Long haul truckers, like plumbers and electricians, are among the blue collar elite in earnings. Here in Eastern OH, a new graduate can earn $27 hourly. But with a year of experience, that can increase significantly. Thanks to automation and regulations, the tasks required by the job no longer require a high level of mechanical skill or physical strength. More females are becoming long haul drivers.
According to the numbers the Department of Labor cranks up, the median compensation for lawyers is $115,820 a year or $55,69 hourly. Those affected by the 2016 Cravath bump are hired in at $180,000 salary. Bonuses can increase that.
Sure, practicing law is nice work. That is, if you can get it. So, is my field of ghostwriting. When I get high-end assignments.
When he was planning how he could earn a living, Scott Turow decided he could not make a good one being a writer. So, he enrolled in Harvard Law School. His day job is practicing law. On the side he writes fiction which sells well.
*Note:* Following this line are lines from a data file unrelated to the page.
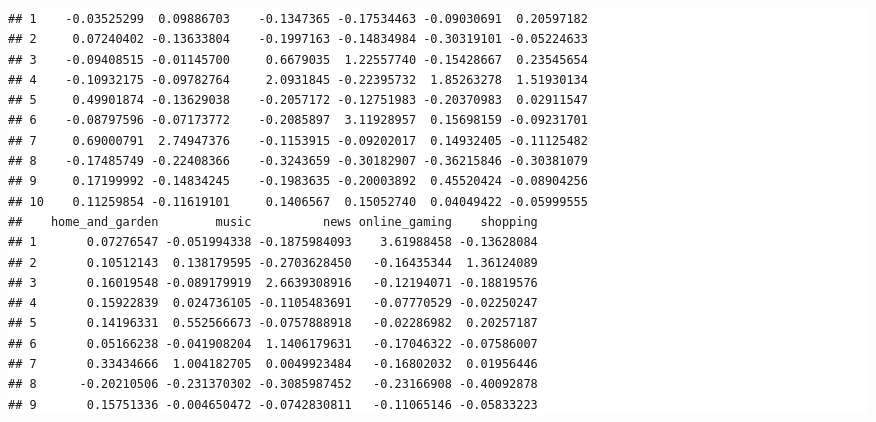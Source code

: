     ## 1    -0.03525299  0.09886703    -0.1347365 -0.17534463 -0.09030691  0.20597182
    ## 2     0.07240402 -0.13633804    -0.1997163 -0.14834984 -0.30319101 -0.05224633
    ## 3    -0.09408515 -0.01145700     0.6679035  1.22557740 -0.15428667  0.23545654
    ## 4    -0.10932175 -0.09782764     2.0931845 -0.22395732  1.85263278  1.51930134
    ## 5     0.49901874 -0.13629038    -0.2057172 -0.12751983 -0.20370983  0.02911547
    ## 6    -0.08797596 -0.07173772    -0.2085897  3.11928957  0.15698159 -0.09231701
    ## 7     0.69000791  2.74947376    -0.1153915 -0.09202017  0.14932405 -0.11125482
    ## 8    -0.17485749 -0.22408366    -0.3243659 -0.30182907 -0.36215846 -0.30381079
    ## 9     0.17199992 -0.14834245    -0.1983635 -0.20003892  0.45520424 -0.08904256
    ## 10    0.11259854 -0.11619101     0.1406567  0.15052740  0.04049422 -0.05999555
    ##    home_and_garden        music          news online_gaming    shopping
    ## 1       0.07276547 -0.051994338 -0.1875984093    3.61988458 -0.13628084
    ## 2       0.10512143  0.138179595 -0.2703628450   -0.16435344  1.36124089
    ## 3       0.16019548 -0.089179919  2.6639308916   -0.12194071 -0.18819576
    ## 4       0.15922839  0.024736105 -0.1105483691   -0.07770529 -0.02250247
    ## 5       0.14196331  0.552566673 -0.0757888918   -0.02286982  0.20257187
    ## 6       0.05166238 -0.041908204  1.1406179631   -0.17046322 -0.07586007
    ## 7       0.33434666  1.004182705  0.0049923484   -0.16802032  0.01956446
    ## 8      -0.20210506 -0.231370302 -0.3085987452   -0.23166908 -0.40092878
    ## 9       0.15751336 -0.004650472 -0.0742830811   -0.11065146 -0.05833223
More of us professionals may go that route. After a layoff we may train for blue collar occupations. Members of Generation Z might still opt for college but anticipate entering the blue collar workforce after graduation. A college degree could provide them with more mobility in blue collar fields. For example, they could be promoted from hands-on aide at Sunrise assisted living centers to head of marketing or executive director.
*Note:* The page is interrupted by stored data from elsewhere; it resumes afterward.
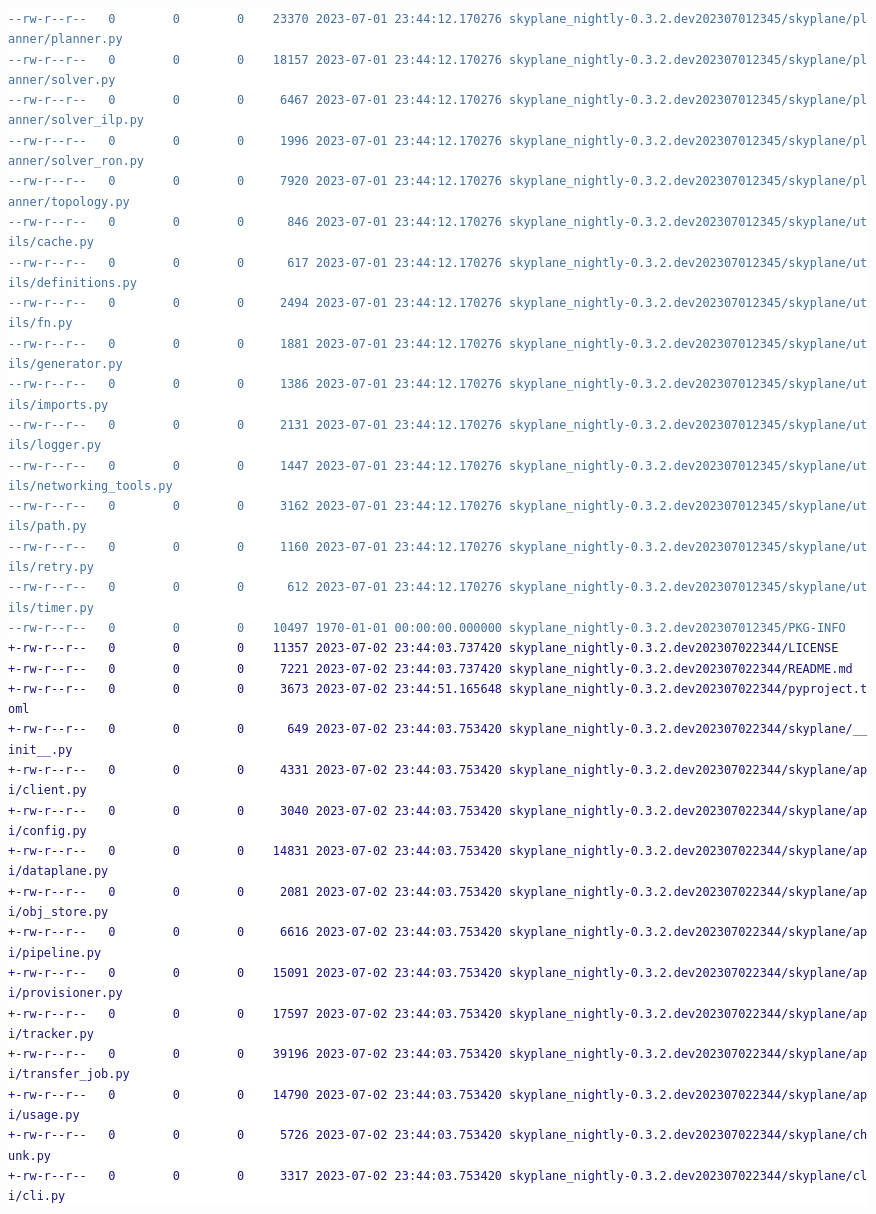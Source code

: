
 ```diff
--rw-r--r--   0        0        0    23370 2023-07-01 23:44:12.170276 skyplane_nightly-0.3.2.dev202307012345/skyplane/planner/planner.py
--rw-r--r--   0        0        0    18157 2023-07-01 23:44:12.170276 skyplane_nightly-0.3.2.dev202307012345/skyplane/planner/solver.py
--rw-r--r--   0        0        0     6467 2023-07-01 23:44:12.170276 skyplane_nightly-0.3.2.dev202307012345/skyplane/planner/solver_ilp.py
--rw-r--r--   0        0        0     1996 2023-07-01 23:44:12.170276 skyplane_nightly-0.3.2.dev202307012345/skyplane/planner/solver_ron.py
--rw-r--r--   0        0        0     7920 2023-07-01 23:44:12.170276 skyplane_nightly-0.3.2.dev202307012345/skyplane/planner/topology.py
--rw-r--r--   0        0        0      846 2023-07-01 23:44:12.170276 skyplane_nightly-0.3.2.dev202307012345/skyplane/utils/cache.py
--rw-r--r--   0        0        0      617 2023-07-01 23:44:12.170276 skyplane_nightly-0.3.2.dev202307012345/skyplane/utils/definitions.py
--rw-r--r--   0        0        0     2494 2023-07-01 23:44:12.170276 skyplane_nightly-0.3.2.dev202307012345/skyplane/utils/fn.py
--rw-r--r--   0        0        0     1881 2023-07-01 23:44:12.170276 skyplane_nightly-0.3.2.dev202307012345/skyplane/utils/generator.py
--rw-r--r--   0        0        0     1386 2023-07-01 23:44:12.170276 skyplane_nightly-0.3.2.dev202307012345/skyplane/utils/imports.py
--rw-r--r--   0        0        0     2131 2023-07-01 23:44:12.170276 skyplane_nightly-0.3.2.dev202307012345/skyplane/utils/logger.py
--rw-r--r--   0        0        0     1447 2023-07-01 23:44:12.170276 skyplane_nightly-0.3.2.dev202307012345/skyplane/utils/networking_tools.py
--rw-r--r--   0        0        0     3162 2023-07-01 23:44:12.170276 skyplane_nightly-0.3.2.dev202307012345/skyplane/utils/path.py
--rw-r--r--   0        0        0     1160 2023-07-01 23:44:12.170276 skyplane_nightly-0.3.2.dev202307012345/skyplane/utils/retry.py
--rw-r--r--   0        0        0      612 2023-07-01 23:44:12.170276 skyplane_nightly-0.3.2.dev202307012345/skyplane/utils/timer.py
--rw-r--r--   0        0        0    10497 1970-01-01 00:00:00.000000 skyplane_nightly-0.3.2.dev202307012345/PKG-INFO
+-rw-r--r--   0        0        0    11357 2023-07-02 23:44:03.737420 skyplane_nightly-0.3.2.dev202307022344/LICENSE
+-rw-r--r--   0        0        0     7221 2023-07-02 23:44:03.737420 skyplane_nightly-0.3.2.dev202307022344/README.md
+-rw-r--r--   0        0        0     3673 2023-07-02 23:44:51.165648 skyplane_nightly-0.3.2.dev202307022344/pyproject.toml
+-rw-r--r--   0        0        0      649 2023-07-02 23:44:03.753420 skyplane_nightly-0.3.2.dev202307022344/skyplane/__init__.py
+-rw-r--r--   0        0        0     4331 2023-07-02 23:44:03.753420 skyplane_nightly-0.3.2.dev202307022344/skyplane/api/client.py
+-rw-r--r--   0        0        0     3040 2023-07-02 23:44:03.753420 skyplane_nightly-0.3.2.dev202307022344/skyplane/api/config.py
+-rw-r--r--   0        0        0    14831 2023-07-02 23:44:03.753420 skyplane_nightly-0.3.2.dev202307022344/skyplane/api/dataplane.py
+-rw-r--r--   0        0        0     2081 2023-07-02 23:44:03.753420 skyplane_nightly-0.3.2.dev202307022344/skyplane/api/obj_store.py
+-rw-r--r--   0        0        0     6616 2023-07-02 23:44:03.753420 skyplane_nightly-0.3.2.dev202307022344/skyplane/api/pipeline.py
+-rw-r--r--   0        0        0    15091 2023-07-02 23:44:03.753420 skyplane_nightly-0.3.2.dev202307022344/skyplane/api/provisioner.py
+-rw-r--r--   0        0        0    17597 2023-07-02 23:44:03.753420 skyplane_nightly-0.3.2.dev202307022344/skyplane/api/tracker.py
+-rw-r--r--   0        0        0    39196 2023-07-02 23:44:03.753420 skyplane_nightly-0.3.2.dev202307022344/skyplane/api/transfer_job.py
+-rw-r--r--   0        0        0    14790 2023-07-02 23:44:03.753420 skyplane_nightly-0.3.2.dev202307022344/skyplane/api/usage.py
+-rw-r--r--   0        0        0     5726 2023-07-02 23:44:03.753420 skyplane_nightly-0.3.2.dev202307022344/skyplane/chunk.py
+-rw-r--r--   0        0        0     3317 2023-07-02 23:44:03.753420 skyplane_nightly-0.3.2.dev202307022344/skyplane/cli/cli.py
```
Eventually, the designations of white collar and blue collar might fade.
In earning a living since ghostwriting took a hit post-9/11, my career path has been very fluid. When white collar assignments weren't available I did blue collar ones. Those included temping as a security guard, front desk personnel in a large hotel and call center operator.
Working as a long distance operator in New Jersey Bell paid for college. Had it not been pounded into me that I "should be" white collar I might not have framed what I did to earn a buck in those abstract categories. My grandparents and parents were blue collar. And not in the elite tiers.
BTW, right now I am sitting pretty in the white collar world. I have assignments to ghostwrite two books for a brandname in the medical community. When that work dries up, I will aggressively leverage it to attract more white collar work. If that doesn't pan out, I will revert back to blue collar.